Shintani T et al. (2019) J Appl Glycosci (1999) "D-Allose, a Stereoisomer of D-Glucose, Extends the Lifespan of Caenorhabditis elegans via Sirtuin and Insulin Signaling."

Izumori K, Sakoguchi H, Yoshihara A, Shintani T, Sato M

[J Appl Glycosci (1999), 2019]

D-Allose (D-All), C-3 epimer of D-glucose, is a rare sugar known to suppress reactive oxygen species generation and prevent hypertension. We previously reported that D-allulose, a structural isomer of D-All, prolongs the lifespan of the nematode Caenorhabditis elegans. Thus, D-All was predicted to affect longevity. In this study, we provide the first empirical evidence that D-All extends the lifespan of C. elegans. Lifespan assays revealed that a lifespan extension was induced by 28 mM D-All. In particular, a lifespan extension of 23.8 % was achieved (p< 0.0001). We further revealed that the effects of D-All on lifespan were dependent on the insulin gene daf-16 and the longevity gene sir-2.1, indicating a distinct mechanism from those of other hexoses, such as D-allulose, with previously reported antiaging effects.

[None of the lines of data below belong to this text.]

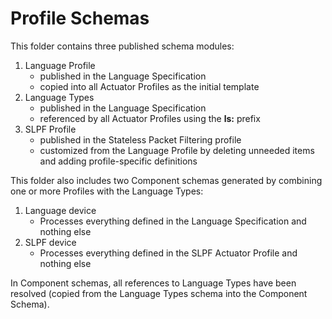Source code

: # Profile Schemas
This folder contains three published schema modules:
1. Language Profile
    * published in the Language Specification
    * copied into all Actuator Profiles as the initial template
2. Language Types
    * published in the Language Specification
    * referenced by all Actuator Profiles using the **ls:** prefix
3. SLPF Profile
    * published in the Stateless Packet Filtering profile
    * customized from the Language Profile by deleting unneeded items
    and adding profile-specific definitions

This folder also includes two Component schemas
generated by combining one or more Profiles with the Language Types:
1. Language device
    * Processes everything defined in the Language Specification and nothing else
2. SLPF device
    * Processes everything defined in the SLPF Actuator Profile and nothing else

In Component schemas, all references to Language Types have been resolved
(copied from the Language Types schema into the Component Schema).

Sato M et al. (2008) J Nat Med "Potential anthelmintic: D-psicose inhibits motility, growth and reproductive maturity of L1 larvae of Caenorhabditis elegans."

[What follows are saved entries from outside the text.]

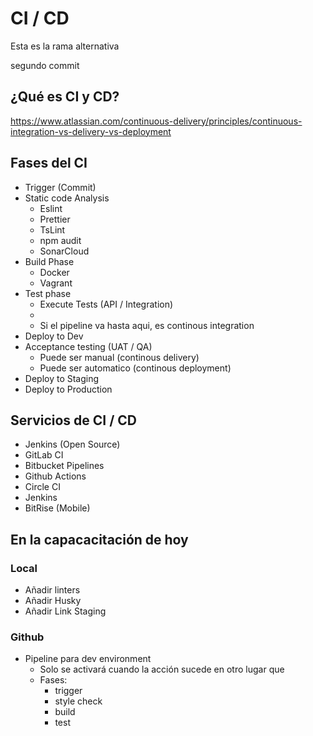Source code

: # CI / CD

Esta es la rama alternativa 

segundo commit

##  ¿Qué es CI y CD?

https://www.atlassian.com/continuous-delivery/principles/continuous-integration-vs-delivery-vs-deployment

## Fases del CI 

* Trigger (Commit)
* Static code Analysis
  * Eslint
  * Prettier
  * TsLint
  * npm audit
  * SonarCloud
* Build Phase
  * Docker
  * Vagrant
* Test phase
  * Execute Tests (API / Integration) 
  * 
  * Si el pipeline va hasta aqui, es continous integration
* Deploy to Dev
* Acceptance testing (UAT / QA)
  * Puede ser manual (continous delivery)
  * Puede ser automatico (continous deployment)
* Deploy to Staging 
* Deploy to Production


## Servicios de CI / CD
* Jenkins (Open Source)
* GitLab CI
* Bitbucket Pipelines
* Github Actions
* Circle CI
* Jenkins
* BitRise (Mobile)
  
## En la capacacitación de hoy

### Local
- Añadir linters
- Añadir Husky
- Añadir Link Staging

### Github
- Pipeline para dev environment
  - Solo se activará cuando la acción sucede en otro lugar que
  - Fases:
    - trigger
    - style check
    - build
    - test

Izumori K, Yamasaki T, Kurose H, Sato M

[J Nat Med, 2008]

No anthelmintic sugars have yet been identified. Eight ketohexose stereoisomers (D- and L-forms of psicose, fructose, tagatose and sorbose), along with D-galactose and D-glucose, were examined for potency against L1 stage Caenorhabditis elegans fed Escherichia coli. Of the sugars, D-psicose specifically inhibited the motility, growth and reproductive maturity of the L1 stage. D-Psicose probably interferes with the nematode nutrition. The present results suggest that D-psicose, one of the rare sugars, is a potential anthelmintic.